▸ **WHAT THIS TASK INVOLVES**
Work out how many lines of the material below mention the word "called"; reply with the number only.

-- EXTRACTED MATERIAL follows --

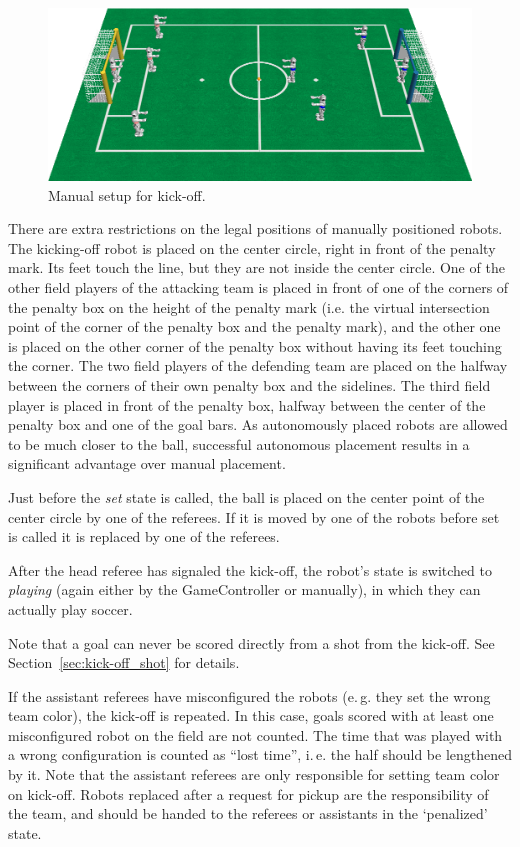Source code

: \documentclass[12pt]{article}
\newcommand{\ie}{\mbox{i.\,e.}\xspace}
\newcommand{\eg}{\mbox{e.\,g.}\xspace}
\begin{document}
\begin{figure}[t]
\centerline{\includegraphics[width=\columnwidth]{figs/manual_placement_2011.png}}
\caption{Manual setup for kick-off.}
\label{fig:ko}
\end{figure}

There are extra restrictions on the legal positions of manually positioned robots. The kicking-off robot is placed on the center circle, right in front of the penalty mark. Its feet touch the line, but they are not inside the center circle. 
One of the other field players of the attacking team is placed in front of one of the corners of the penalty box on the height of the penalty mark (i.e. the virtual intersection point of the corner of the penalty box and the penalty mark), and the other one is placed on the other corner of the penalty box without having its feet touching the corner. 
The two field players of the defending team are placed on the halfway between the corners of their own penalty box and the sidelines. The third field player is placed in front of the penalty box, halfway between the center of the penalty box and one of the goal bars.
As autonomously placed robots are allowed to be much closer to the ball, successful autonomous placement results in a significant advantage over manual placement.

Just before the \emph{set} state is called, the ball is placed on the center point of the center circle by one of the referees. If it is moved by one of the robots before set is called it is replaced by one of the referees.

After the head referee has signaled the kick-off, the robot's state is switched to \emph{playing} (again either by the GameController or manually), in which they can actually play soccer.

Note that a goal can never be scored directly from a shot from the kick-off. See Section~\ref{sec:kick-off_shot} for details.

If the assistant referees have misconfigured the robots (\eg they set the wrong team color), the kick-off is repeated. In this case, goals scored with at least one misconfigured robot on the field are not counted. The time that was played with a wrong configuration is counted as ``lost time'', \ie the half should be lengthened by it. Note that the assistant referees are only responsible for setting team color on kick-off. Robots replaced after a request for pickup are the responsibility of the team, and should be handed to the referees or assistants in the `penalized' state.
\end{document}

-- EXTRACTED MATERIAL concluded --
-- EXTRACTED MATERIAL follows --

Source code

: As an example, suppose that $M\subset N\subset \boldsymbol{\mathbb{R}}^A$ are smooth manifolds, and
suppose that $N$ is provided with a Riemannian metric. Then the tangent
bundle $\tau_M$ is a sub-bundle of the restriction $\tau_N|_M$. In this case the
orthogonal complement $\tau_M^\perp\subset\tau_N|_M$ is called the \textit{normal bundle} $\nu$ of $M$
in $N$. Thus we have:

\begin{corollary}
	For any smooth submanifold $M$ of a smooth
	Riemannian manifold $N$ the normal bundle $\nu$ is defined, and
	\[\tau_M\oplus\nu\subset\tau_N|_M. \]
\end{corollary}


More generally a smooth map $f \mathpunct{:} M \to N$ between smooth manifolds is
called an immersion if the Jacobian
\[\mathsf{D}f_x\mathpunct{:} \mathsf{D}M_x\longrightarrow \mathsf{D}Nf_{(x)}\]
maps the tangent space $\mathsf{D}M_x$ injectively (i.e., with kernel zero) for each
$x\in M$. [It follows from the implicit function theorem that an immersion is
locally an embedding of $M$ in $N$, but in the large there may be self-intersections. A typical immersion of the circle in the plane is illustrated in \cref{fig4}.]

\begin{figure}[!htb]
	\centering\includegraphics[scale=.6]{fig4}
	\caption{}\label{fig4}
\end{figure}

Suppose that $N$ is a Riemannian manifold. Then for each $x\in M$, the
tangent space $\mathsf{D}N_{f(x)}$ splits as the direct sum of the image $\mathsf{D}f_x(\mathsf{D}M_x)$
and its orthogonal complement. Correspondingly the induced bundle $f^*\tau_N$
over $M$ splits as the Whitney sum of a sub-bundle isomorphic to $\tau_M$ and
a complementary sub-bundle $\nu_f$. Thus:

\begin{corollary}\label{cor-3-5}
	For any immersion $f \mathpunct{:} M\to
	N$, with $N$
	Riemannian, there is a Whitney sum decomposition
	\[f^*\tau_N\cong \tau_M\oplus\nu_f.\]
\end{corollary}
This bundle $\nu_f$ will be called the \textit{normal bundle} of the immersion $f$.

-- EXTRACTED MATERIAL concluded --

▸ **TASK ANSWER**
4